What you will do: Any images in the records should be skipped; transcribe the rest exactly.

(Stored data)
◇ ◇ ◇ ◇ ◇
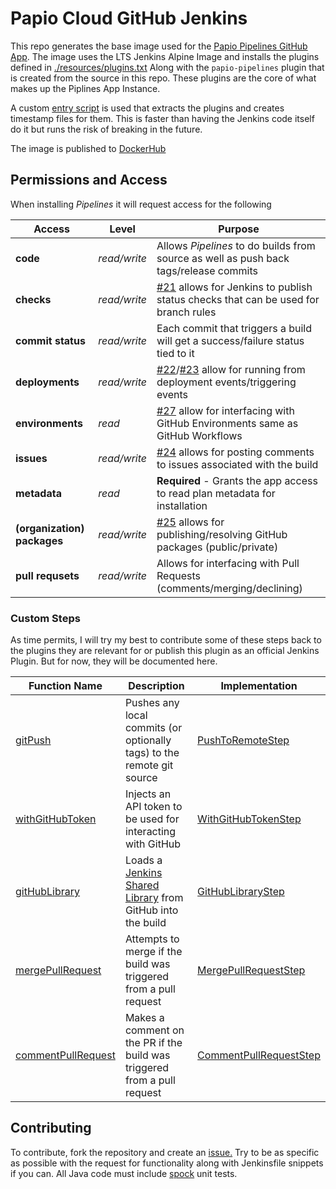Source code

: # Papio Cloud GitHub Jenkins

This repo generates the base image used for
the [Papio Pipelines GitHub App](https://github.com/marketplace/papio-pipelines). The image uses the LTS Jenkins Alpine
Image and installs the plugins defined in [./resources/plugins.txt]()
Along with the `papio-pipelines` plugin that is created from the source in this repo. These plugins are the core of what
makes up the Piplines App Instance.

A custom [entry script](./resources/entrypoint.sh) is used that extracts the plugins and creates timestamp files for
them. This is faster than having the Jenkins code itself do it but runs the risk of breaking in the future.

The image is published to [DockerHub](https://hub.docker.com/r/papiocloudsoftware/papio-pipelines)

## Permissions and Access

When installing *Pipelines* it will request access for the following

| Access                      | Level        | Purpose                                                                               |
| --------------------------- | ------------ | ------------------------------------------------------------------------------------- |
| **code**                    | *read/write* | Allows *Pipelines* to do builds from source as well as push back tags/release commits |
| **checks**                  | *read/write* | [#21] allows for Jenkins to publish status checks that can be used for branch rules   |
| **commit status**           | *read/write* | Each commit that triggers a build will get a success/failure status tied to it        |
| **deployments**             | *read/write* | [#22]/[#23] allow for running from deployment events/triggering events                |
| **environments**            | *read*       | [#27] allow for interfacing with GitHub Environments same as GitHub Workflows         |
| **issues**                  | *read/write* | [#24] allows for posting comments to issues associated with the build                 |
| **metadata**                | *read*       | **Required** - Grants the app access to read plan metadata for installation           |
| **(organization) packages** | *read/write* | [#25] allows for publishing/resolving GitHub packages (public/private)                |
| **pull requsets**           | *read/write* | Allows for interfacing with Pull Requests (comments/merging/declining)                |

[#21]: https://github.com/papiocloudsoftware/papio-pipelines/issues/21
[#22]: https://github.com/papiocloudsoftware/papio-pipelines/issues/22
[#23]: https://github.com/papiocloudsoftware/papio-pipelines/issues/23
[#24]: https://github.com/papiocloudsoftware/papio-pipelines/issues/24
[#25]: https://github.com/papiocloudsoftware/papio-pipelines/issues/25
[#26]: https://github.com/papiocloudsoftware/papio-pipelines/issues/26
[#27]: https://github.com/papiocloudsoftware/papio-pipelines/issues/27

### Custom Steps

As time permits, I will try my best to contribute some of these steps back to the plugins they are relevant for or
publish this plugin as an official Jenkins Plugin. But for now, they will be documented here.

| Function Name        | Description                                                              | Implementation           |
| -------------------- | ------------------------------------------------------------------------ | ------------------------ |
| [gitPush]            | Pushes any local commits (or optionally tags) to the remote git source   | [PushToRemoteStep]       |
| [withGitHubToken]    | Injects an API token to be used for interacting with GitHub              | [WithGitHubTokenStep]    |
| [gitHubLibrary]      | Loads a [Jenkins Shared Library] from GitHub into the build              | [GitHubLibraryStep]      |
| [mergePullRequest]   | Attempts to merge if the build was triggered from a pull request         | [MergePullRequestStep]   |
| [commentPullRequest] | Makes a comment on the PR if the build was triggered from a pull request | [CommentPullRequestStep] |

[PushToRemoteStep]: ./src/main/java/com/papiocloud/pipelines/plugin/steps/PushToRemoteStep.java
[gitPush]: ./docs/steps/gitPush.md
[WithGitHubTokenStep]: ./src/main/java/com/papiocloud/pipelines/plugin/steps/WithGitHubTokenStep.java
[withGitHubToken]: ./docs/steps/withGitHubToken.md
[gitHubLibrary]: ./docs/steps/gitHubLibrary.md
[Jenkins Shared Library]: https://www.jenkins.io/doc/book/pipeline/shared-libraries/
[GitHubLibraryStep]: ./src/main/java/com/papiocloud/pipelines/plugin/steps/GitHubLibraryStep.java
[mergePullRequest]: ./docs/steps/mergePullRequest.md
[MergePullRequestStep]: ./src/main/java/com/papiocloud/pipelines/plugin/steps/pr/MergePullRequestStep.java
[commentPullRequest]: ./docs/steps/commentPullRequest.md
[CommentPullRequestStep]: ./src/main/java/com/papiocloud/pipelines/plugin/steps/CommentPullRequestStep.java

## Contributing

To contribute, fork the repository and create an [issue.](https://github.com/papiocloudsoftware/papio-pipelines/issues)
Try to be as specific as possible with the request for functionality along with Jenkinsfile snippets if you can. All
Java code must include [spock](https://spockframework.org/) unit tests.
◇ ◇ ◇ ◇ ◇
Expected answer:
Source code

: # Papio Cloud GitHub Jenkins

This repo generates the base image used for
the [Papio Pipelines GitHub App](https://github.com/marketplace/papio-pipelines). The image uses the LTS Jenkins Alpine
Image and installs the plugins defined in [./resources/plugins.txt]()
Along with the `papio-pipelines` plugin that is created from the source in this repo. These plugins are the core of what
makes up the Piplines App Instance.

A custom [entry script](./resources/entrypoint.sh) is used that extracts the plugins and creates timestamp files for
them. This is faster than having the Jenkins code itself do it but runs the risk of breaking in the future.

The image is published to [DockerHub](https://hub.docker.com/r/papiocloudsoftware/papio-pipelines)

## Permissions and Access

When installing *Pipelines* it will request access for the following

| Access                      | Level        | Purpose                                                                               |
| --------------------------- | ------------ | ------------------------------------------------------------------------------------- |
| **code**                    | *read/write* | Allows *Pipelines* to do builds from source as well as push back tags/release commits |
| **checks**                  | *read/write* | [#21] allows for Jenkins to publish status checks that can be used for branch rules   |
| **commit status**           | *read/write* | Each commit that triggers a build will get a success/failure status tied to it        |
| **deployments**             | *read/write* | [#22]/[#23] allow for running from deployment events/triggering events                |
| **environments**            | *read*       | [#27] allow for interfacing with GitHub Environments same as GitHub Workflows         |
| **issues**                  | *read/write* | [#24] allows for posting comments to issues associated with the build                 |
| **metadata**                | *read*       | **Required** - Grants the app access to read plan metadata for installation           |
| **(organization) packages** | *read/write* | [#25] allows for publishing/resolving GitHub packages (public/private)                |
| **pull requsets**           | *read/write* | Allows for interfacing with Pull Requests (comments/merging/declining)                |

[#21]: https://github.com/papiocloudsoftware/papio-pipelines/issues/21
[#22]: https://github.com/papiocloudsoftware/papio-pipelines/issues/22
[#23]: https://github.com/papiocloudsoftware/papio-pipelines/issues/23
[#24]: https://github.com/papiocloudsoftware/papio-pipelines/issues/24
[#25]: https://github.com/papiocloudsoftware/papio-pipelines/issues/25
[#26]: https://github.com/papiocloudsoftware/papio-pipelines/issues/26
[#27]: https://github.com/papiocloudsoftware/papio-pipelines/issues/27

### Custom Steps

As time permits, I will try my best to contribute some of these steps back to the plugins they are relevant for or
publish this plugin as an official Jenkins Plugin. But for now, they will be documented here.

| Function Name        | Description                                                              | Implementation           |
| -------------------- | ------------------------------------------------------------------------ | ------------------------ |
| [gitPush]            | Pushes any local commits (or optionally tags) to the remote git source   | [PushToRemoteStep]       |
| [withGitHubToken]    | Injects an API token to be used for interacting with GitHub              | [WithGitHubTokenStep]    |
| [gitHubLibrary]      | Loads a [Jenkins Shared Library] from GitHub into the build              | [GitHubLibraryStep]      |
| [mergePullRequest]   | Attempts to merge if the build was triggered from a pull request         | [MergePullRequestStep]   |
| [commentPullRequest] | Makes a comment on the PR if the build was triggered from a pull request | [CommentPullRequestStep] |

[PushToRemoteStep]: ./src/main/java/com/papiocloud/pipelines/plugin/steps/PushToRemoteStep.java
[gitPush]: ./docs/steps/gitPush.md
[WithGitHubTokenStep]: ./src/main/java/com/papiocloud/pipelines/plugin/steps/WithGitHubTokenStep.java
[withGitHubToken]: ./docs/steps/withGitHubToken.md
[gitHubLibrary]: ./docs/steps/gitHubLibrary.md
[Jenkins Shared Library]: https://www.jenkins.io/doc/book/pipeline/shared-libraries/
[GitHubLibraryStep]: ./src/main/java/com/papiocloud/pipelines/plugin/steps/GitHubLibraryStep.java
[mergePullRequest]: ./docs/steps/mergePullRequest.md
[MergePullRequestStep]: ./src/main/java/com/papiocloud/pipelines/plugin/steps/pr/MergePullRequestStep.java
[commentPullRequest]: ./docs/steps/commentPullRequest.md
[CommentPullRequestStep]: ./src/main/java/com/papiocloud/pipelines/plugin/steps/CommentPullRequestStep.java

## Contributing

To contribute, fork the repository and create an [issue.](https://github.com/papiocloudsoftware/papio-pipelines/issues)
Try to be as specific as possible with the request for functionality along with Jenkinsfile snippets if you can. All
Java code must include [spock](https://spockframework.org/) unit tests.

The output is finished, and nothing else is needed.